*** Material provided ***

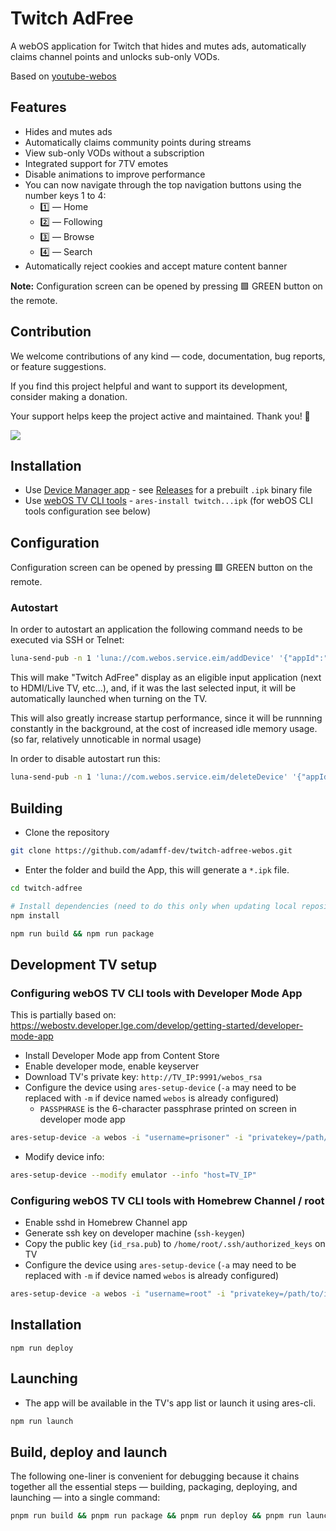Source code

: # Twitch AdFree

A webOS application for Twitch that hides and mutes ads, automatically claims channel points and unlocks sub-only VODs.

Based on [youtube-webos](https://github.com/webosbrew/youtube-webos)

## Features

- Hides and mutes ads
- Automatically claims community points during streams
- View sub-only VODs without a subscription
- Integrated support for 7TV emotes
- Disable animations to improve performance
- You can now navigate through the top navigation buttons using the number keys 1 to 4:
  - 1️⃣ — Home
  - 2️⃣ — Following
  - 3️⃣ — Browse
  - 4️⃣ — Search
- Automatically reject cookies and accept mature content banner

**Note:** Configuration screen can be opened by pressing 🟩 GREEN button on the remote.

## Contribution

We welcome contributions of any kind — code, documentation, bug reports, or feature suggestions.

If you find this project helpful and want to support its development, consider making a donation.

Your support helps keep the project active and maintained. Thank you! 🙌

<a href="https://www.buymeacoffee.com/rSiZtB3"><img src="https://img.buymeacoffee.com/button-api/?text=Buy me a coffee&emoji=☕&slug=rSiZtB3&button_colour=FFDD00&font_colour=000000&font_family=Cookie&outline_colour=000000&coffee_colour=ffffff" /></a>

## Installation

- Use [Device Manager app](https://github.com/webosbrew/dev-manager-desktop) - see [Releases](https://github.com/adamff-dev/twitch-adfree-webos/releases) for a
  prebuilt `.ipk` binary file
- Use [webOS TV CLI tools](https://webostv.developer.lge.com/develop/tools/cli-installation) -
  `ares-install twitch...ipk` (for webOS CLI tools configuration see below)

## Configuration

Configuration screen can be opened by pressing 🟩 GREEN button on the remote.

### Autostart

In order to autostart an application the following command needs to be executed
via SSH or Telnet:

```sh
luna-send-pub -n 1 'luna://com.webos.service.eim/addDevice' '{"appId":"twitch.adamffdev.v1","pigImage":"","mvpdIcon":""}'
```

This will make "Twitch AdFree" display as an eligible input application (next
to HDMI/Live TV, etc...), and, if it was the last selected input, it will be
automatically launched when turning on the TV.

This will also greatly increase startup performance, since it will be runnning
constantly in the background, at the cost of increased idle memory usage.
(so far, relatively unnoticable in normal usage)

In order to disable autostart run this:

```sh
luna-send-pub -n 1 'luna://com.webos.service.eim/deleteDevice' '{"appId":"twitch.adamffdev.v1"}'
```

## Building

- Clone the repository

```sh
git clone https://github.com/adamff-dev/twitch-adfree-webos.git
```

- Enter the folder and build the App, this will generate a `*.ipk` file.

```sh
cd twitch-adfree

# Install dependencies (need to do this only when updating local repository / package.json is changed)
npm install

npm run build && npm run package
```

## Development TV setup

### Configuring webOS TV CLI tools with Developer Mode App

This is partially based on: https://webostv.developer.lge.com/develop/getting-started/developer-mode-app

- Install Developer Mode app from Content Store
- Enable developer mode, enable keyserver
- Download TV's private key: `http://TV_IP:9991/webos_rsa`
- Configure the device using `ares-setup-device` (`-a` may need to be replaced with `-m` if device named `webos` is already configured)
  - `PASSPHRASE` is the 6-character passphrase printed on screen in developer mode app

```sh
ares-setup-device -a webos -i "username=prisoner" -i "privatekey=/path/to/downloaded/webos_rsa" -i "passphrase=PASSPHRASE" -i "host=TV_IP" -i "port=9922"
```

- Modify device info:

```sh
ares-setup-device --modify emulator --info "host=TV_IP"
```

### Configuring webOS TV CLI tools with Homebrew Channel / root

- Enable sshd in Homebrew Channel app
- Generate ssh key on developer machine (`ssh-keygen`)
- Copy the public key (`id_rsa.pub`) to `/home/root/.ssh/authorized_keys` on TV
- Configure the device using `ares-setup-device` (`-a` may need to be replaced with `-m` if device named `webos` is already configured)

```sh
ares-setup-device -a webos -i "username=root" -i "privatekey=/path/to/id_rsa" -i "passphrase=SSH_KEY_PASSPHRASE" -i "host=TV_IP" -i "port=22"
```

## Installation

```
npm run deploy
```

## Launching

- The app will be available in the TV's app list or launch it using ares-cli.

```sh
npm run launch
```

## Build, deploy and launch

The following one-liner is convenient for debugging because it chains together all the essential steps — building, packaging, deploying, and launching — into a single command:

```sh
pnpm run build && pnpm run package && pnpm run deploy && pnpm run launch
```
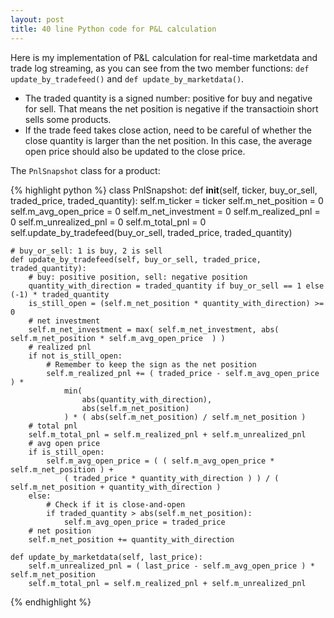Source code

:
 ```yaml
---
layout: post
title: 40 line Python code for P&L calculation
---
```

Here is my implementation of P&L calculation for real-time marketdata and trade log streaming, as you can see from the two member functions: `def update_by_tradefeed()` and `def update_by_marketdata()`.

* The traded quantity is a signed number: positive for buy and negative for sell. That means the net position is negative if the transactioin short sells some products.
* If the trade feed takes close action, need to be careful of whether the close quantity is larger than the net position. In this case, the average open price should also be updated to the close price.

The `PnlSnapshot` class for a product:

{% highlight python %}
class PnlSnapshot:
    def __init__(self, ticker, buy_or_sell, traded_price, traded_quantity):
        self.m_ticker = ticker
        self.m_net_position = 0
        self.m_avg_open_price = 0
        self.m_net_investment = 0
        self.m_realized_pnl = 0
        self.m_unrealized_pnl = 0
        self.m_total_pnl = 0
        self.update_by_tradefeed(buy_or_sell, traded_price, traded_quantity)

    # buy_or_sell: 1 is buy, 2 is sell
    def update_by_tradefeed(self, buy_or_sell, traded_price, traded_quantity):
        # buy: positive position, sell: negative position
        quantity_with_direction = traded_quantity if buy_or_sell == 1 else (-1) * traded_quantity
        is_still_open = (self.m_net_position * quantity_with_direction) >= 0
        # net investment
        self.m_net_investment = max( self.m_net_investment, abs( self.m_net_position * self.m_avg_open_price  ) )
        # realized pnl
        if not is_still_open:
            # Remember to keep the sign as the net position
            self.m_realized_pnl += ( traded_price - self.m_avg_open_price ) * 
                min( 
                    abs(quantity_with_direction), 
                    abs(self.m_net_position) 
                ) * ( abs(self.m_net_position) / self.m_net_position )
        # total pnl
        self.m_total_pnl = self.m_realized_pnl + self.m_unrealized_pnl
        # avg open price
        if is_still_open:
            self.m_avg_open_price = ( ( self.m_avg_open_price * self.m_net_position ) + 
                ( traded_price * quantity_with_direction ) ) / ( self.m_net_position + quantity_with_direction )
        else:
            # Check if it is close-and-open
            if traded_quantity > abs(self.m_net_position):
                self.m_avg_open_price = traded_price
        # net position
        self.m_net_position += quantity_with_direction

    def update_by_marketdata(self, last_price):
        self.m_unrealized_pnl = ( last_price - self.m_avg_open_price ) * self.m_net_position
        self.m_total_pnl = self.m_realized_pnl + self.m_unrealized_pnl
{% endhighlight %}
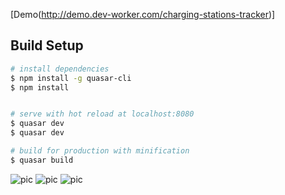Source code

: [Demo(http://demo.dev-worker.com/charging-stations-tracker)]
## Build Setup

``` bash
# install dependencies
$ npm install -g quasar-cli
$ npm install


# serve with hot reload at localhost:8080
$ quasar dev
$ quasar dev

# build for production with minification
$ quasar build
```

![pic](https://github.com/nestebe/charging-stations-tracker/blob/master/captures/1.png "")
![pic](https://github.com/nestebe/charging-stations-tracker/blob/master/captures/2.png "")
![pic](https://github.com/nestebe/charging-stations-tracker/blob/master/captures/3.png "")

*** End of Material provided ***

**Work instructions:** Looking at the records, how many of the lines contain the string "ares"? Only the number should be given.

**Exercise response:** 7